INFORMATION SUPPLIED
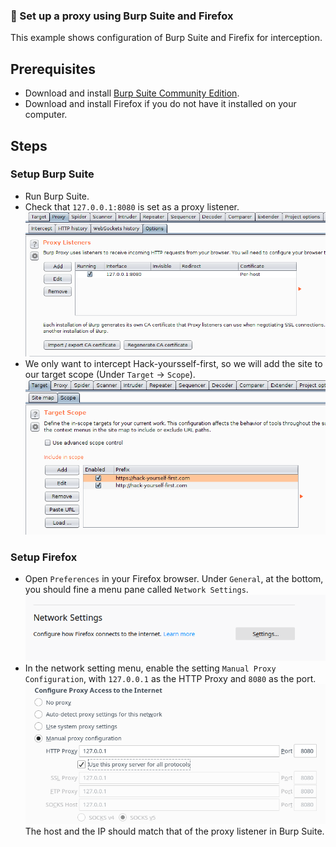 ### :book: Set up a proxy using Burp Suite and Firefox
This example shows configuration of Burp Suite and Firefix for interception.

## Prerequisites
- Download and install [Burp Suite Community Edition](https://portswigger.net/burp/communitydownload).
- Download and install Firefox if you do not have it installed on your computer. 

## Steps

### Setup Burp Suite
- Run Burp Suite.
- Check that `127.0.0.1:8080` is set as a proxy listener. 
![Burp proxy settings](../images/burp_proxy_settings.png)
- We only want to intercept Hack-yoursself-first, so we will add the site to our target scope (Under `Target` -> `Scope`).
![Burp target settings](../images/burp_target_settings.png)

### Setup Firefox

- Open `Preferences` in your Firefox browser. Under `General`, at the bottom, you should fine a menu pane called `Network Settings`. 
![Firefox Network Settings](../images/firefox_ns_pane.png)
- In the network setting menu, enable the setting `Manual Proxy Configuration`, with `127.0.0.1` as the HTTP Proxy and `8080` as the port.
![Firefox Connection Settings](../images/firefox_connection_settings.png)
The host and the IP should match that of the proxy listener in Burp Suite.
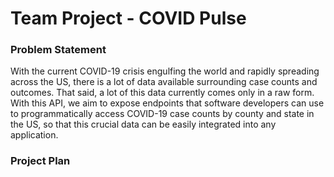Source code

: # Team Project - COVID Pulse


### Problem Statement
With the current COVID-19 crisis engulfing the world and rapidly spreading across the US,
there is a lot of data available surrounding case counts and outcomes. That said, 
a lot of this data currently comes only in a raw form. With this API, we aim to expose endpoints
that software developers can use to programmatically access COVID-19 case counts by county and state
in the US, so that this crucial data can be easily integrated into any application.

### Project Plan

--

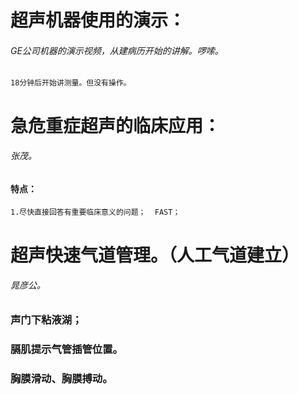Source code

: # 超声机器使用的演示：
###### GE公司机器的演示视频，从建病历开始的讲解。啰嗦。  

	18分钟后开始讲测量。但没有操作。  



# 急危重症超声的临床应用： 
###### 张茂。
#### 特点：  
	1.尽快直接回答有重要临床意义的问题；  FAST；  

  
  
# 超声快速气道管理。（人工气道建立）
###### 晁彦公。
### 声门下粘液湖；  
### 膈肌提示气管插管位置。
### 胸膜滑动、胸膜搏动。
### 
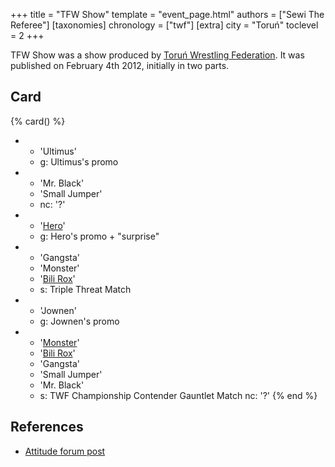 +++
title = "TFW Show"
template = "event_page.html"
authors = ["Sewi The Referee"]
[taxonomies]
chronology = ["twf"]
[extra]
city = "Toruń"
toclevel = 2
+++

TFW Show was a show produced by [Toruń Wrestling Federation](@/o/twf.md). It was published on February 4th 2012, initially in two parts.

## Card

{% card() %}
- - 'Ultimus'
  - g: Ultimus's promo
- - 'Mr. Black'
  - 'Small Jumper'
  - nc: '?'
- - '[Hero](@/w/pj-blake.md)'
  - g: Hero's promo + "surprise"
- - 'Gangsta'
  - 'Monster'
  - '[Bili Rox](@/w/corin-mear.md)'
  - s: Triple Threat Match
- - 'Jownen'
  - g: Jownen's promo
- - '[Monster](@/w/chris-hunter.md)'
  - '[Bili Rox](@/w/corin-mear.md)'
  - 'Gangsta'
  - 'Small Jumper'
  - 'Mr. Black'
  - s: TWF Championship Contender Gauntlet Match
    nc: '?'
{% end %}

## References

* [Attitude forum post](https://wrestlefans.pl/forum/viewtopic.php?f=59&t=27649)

ASSIGNED TASK
Please copy the lines in the records above between the one holding "- COVID Pulse" and the one holding "there is a lot", inclusive, exactly and with no other line.

OUTPUT FOR THIS EXERCISE
: # Team Project - COVID Pulse


### Problem Statement
With the current COVID-19 crisis engulfing the world and rapidly spreading across the US,
there is a lot of data available surrounding case counts and outcomes. That said, 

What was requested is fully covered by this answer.